Lange wurde die Verteidigung nur am Rande der allgemeinen gemeinsamen Außen- und Sicherheitspolitik der Europäischen Union behandelt. Doch nun hat sie auf der europäischen Agenda höchste Priorität. Mehrere Initiativen der EU und der Mitgliedstaaten haben im Laufe des Jahres 2016 die Verteidigungspolitik in den Mittelpunkt gerückt.

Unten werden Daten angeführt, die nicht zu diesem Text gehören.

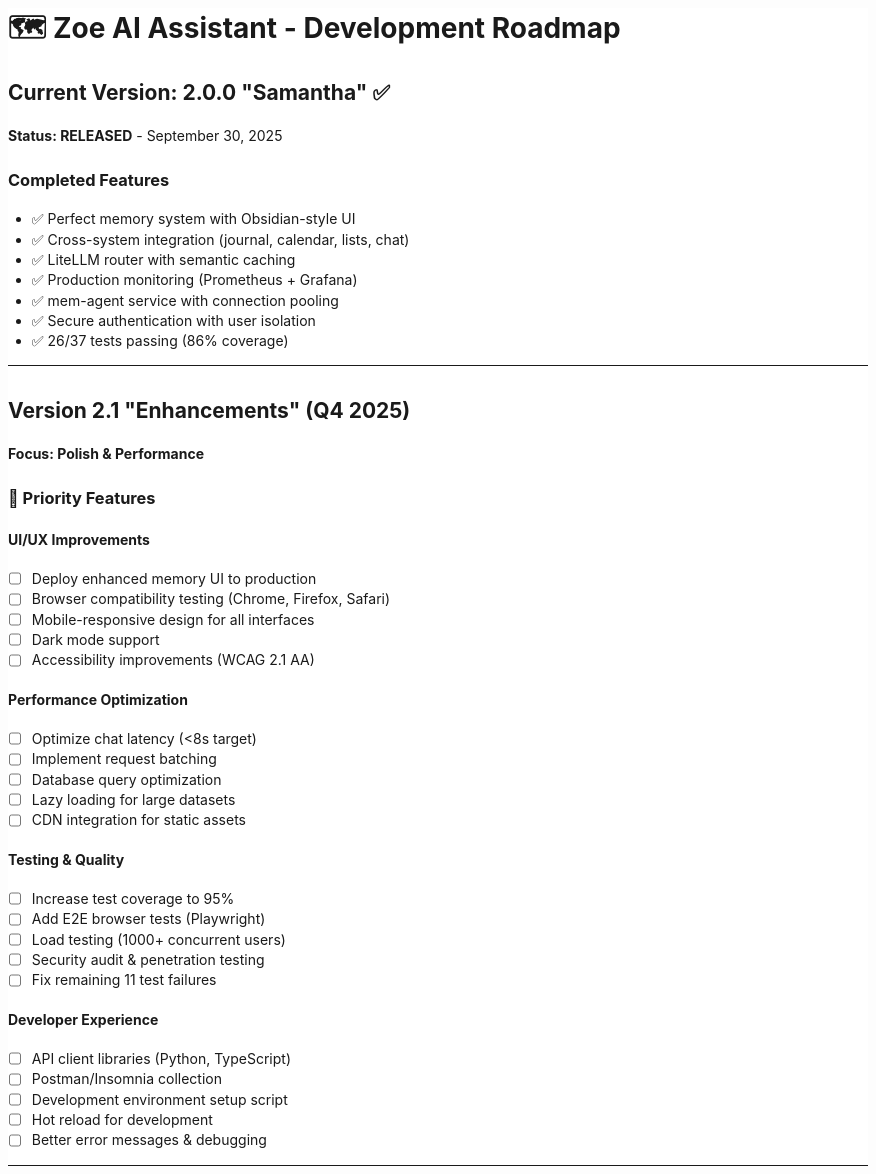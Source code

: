 # 🗺️ Zoe AI Assistant - Development Roadmap

## Current Version: 2.0.0 "Samantha" ✅

**Status: RELEASED** - September 30, 2025

### Completed Features
- ✅ Perfect memory system with Obsidian-style UI
- ✅ Cross-system integration (journal, calendar, lists, chat)
- ✅ LiteLLM router with semantic caching
- ✅ Production monitoring (Prometheus + Grafana)
- ✅ mem-agent service with connection pooling
- ✅ Secure authentication with user isolation
- ✅ 26/37 tests passing (86% coverage)

---

## Version 2.1 "Enhancements" (Q4 2025)

**Focus: Polish & Performance**

### 🎯 Priority Features

#### UI/UX Improvements
- [ ] Deploy enhanced memory UI to production
- [ ] Browser compatibility testing (Chrome, Firefox, Safari)
- [ ] Mobile-responsive design for all interfaces
- [ ] Dark mode support
- [ ] Accessibility improvements (WCAG 2.1 AA)

#### Performance Optimization
- [ ] Optimize chat latency (<8s target)
- [ ] Implement request batching
- [ ] Database query optimization
- [ ] Lazy loading for large datasets
- [ ] CDN integration for static assets

#### Testing & Quality
- [ ] Increase test coverage to 95%
- [ ] Add E2E browser tests (Playwright)
- [ ] Load testing (1000+ concurrent users)
- [ ] Security audit & penetration testing
- [ ] Fix remaining 11 test failures

#### Developer Experience
- [ ] API client libraries (Python, TypeScript)
- [ ] Postman/Insomnia collection
- [ ] Development environment setup script
- [ ] Hot reload for development
- [ ] Better error messages & debugging

---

Mehr noch: Während sich die EU-Staats- und Regierungschefs auf das anstehende Gipfeltreffen in Rom zum 60. Jahrestag der Römischen Verträge am 25. März vorbereiten – und das inmitten einer der schwierigsten und turbulentesten Zeiten, die die Union je erlebt hat -, wird die Verteidigung vermehrt als einer der Bereiche genannt, durch die das Projekt Europa erfolgreich wiederbelebt werden könnte.

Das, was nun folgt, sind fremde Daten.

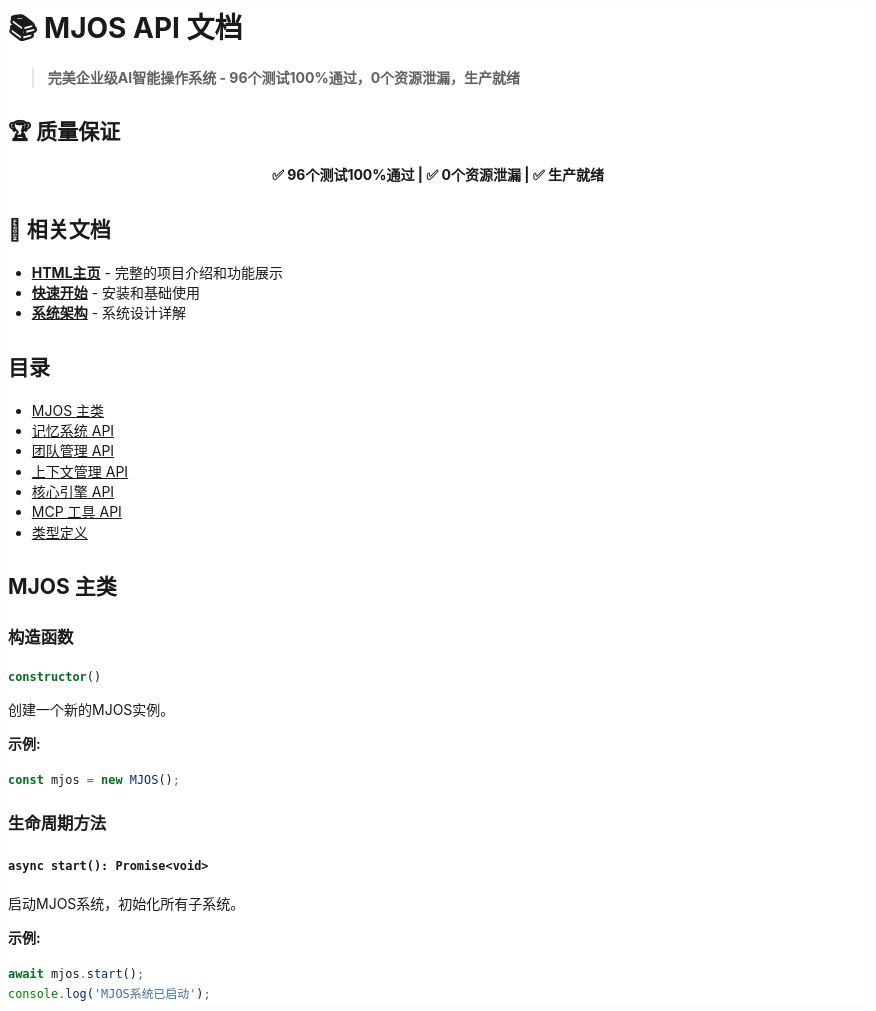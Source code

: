 # 📚 MJOS API 文档

> **完美企业级AI智能操作系统 - 96个测试100%通过，0个资源泄漏，生产就绪**

## 🏆 质量保证

<div align="center">

**✅ 96个测试100%通过 | ✅ 0个资源泄漏 | ✅ 生产就绪**

</div>

## 📖 相关文档

- **[HTML主页](../index.html)** - 完整的项目介绍和功能展示
- **[快速开始](../01-getting-started/01-quickstart.md)** - 安装和基础使用
- **[系统架构](../02-architecture/01-system-architecture.md)** - 系统设计详解

## 目录

- [MJOS 主类](#mjos-主类)
- [记忆系统 API](#记忆系统-api)
- [团队管理 API](#团队管理-api)
- [上下文管理 API](#上下文管理-api)
- [核心引擎 API](#核心引擎-api)
- [MCP 工具 API](#mcp-工具-api)
- [类型定义](#类型定义)

## MJOS 主类

### 构造函数

```typescript
constructor()
```

创建一个新的MJOS实例。

**示例:**
```javascript
const mjos = new MJOS();
```

### 生命周期方法

#### `async start(): Promise<void>`

启动MJOS系统，初始化所有子系统。

**示例:**
```javascript
await mjos.start();
console.log('MJOS系统已启动');
```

Auch ich teile diese Ambition: Es ist an der Zeit, Verteidigung zu einem Kernanliegen Europas zu machen. Und offen gesagt: Wir Europäer haben auch keine andere glaubhafte Alternative, als unsere Kräfte zu bündeln und in Sachen Sicherheit und Verteidigung stärker in europäischen Dimensionen zu denken und zu handeln – über nationale Grenzen hinweg. Die zunehmenden Bedrohungen in unmittelbarer Nachbarschaft, die Zukunft unserer transatlantischen Beziehungen und die weltweit fortschreitende technologische Revolution sollten auch die größten Skeptiker unter uns überzeugen, dass Europa zum jetzigen Zeitpunkt nicht umhinkommt, sich mehr und besser um seine eigene Sicherheit zu kümmern.

Nicht nur Druck von außen

Politisch betrachtet erscheint ein stärkerer und mehr auf europaweite Kooperation ausgerichteter Verteidigungsansatz unerlässlich. Um es drastisch zu formulieren: Die Änderung der globalen Ordnung wird die Länder Europas früher oder später dazu zwingen, an einem Strang zu ziehen und gemeinsam zu handeln, wenn sie weiterhin in der Lage sein wollen, ihre Interessen und Bürger zu schützen.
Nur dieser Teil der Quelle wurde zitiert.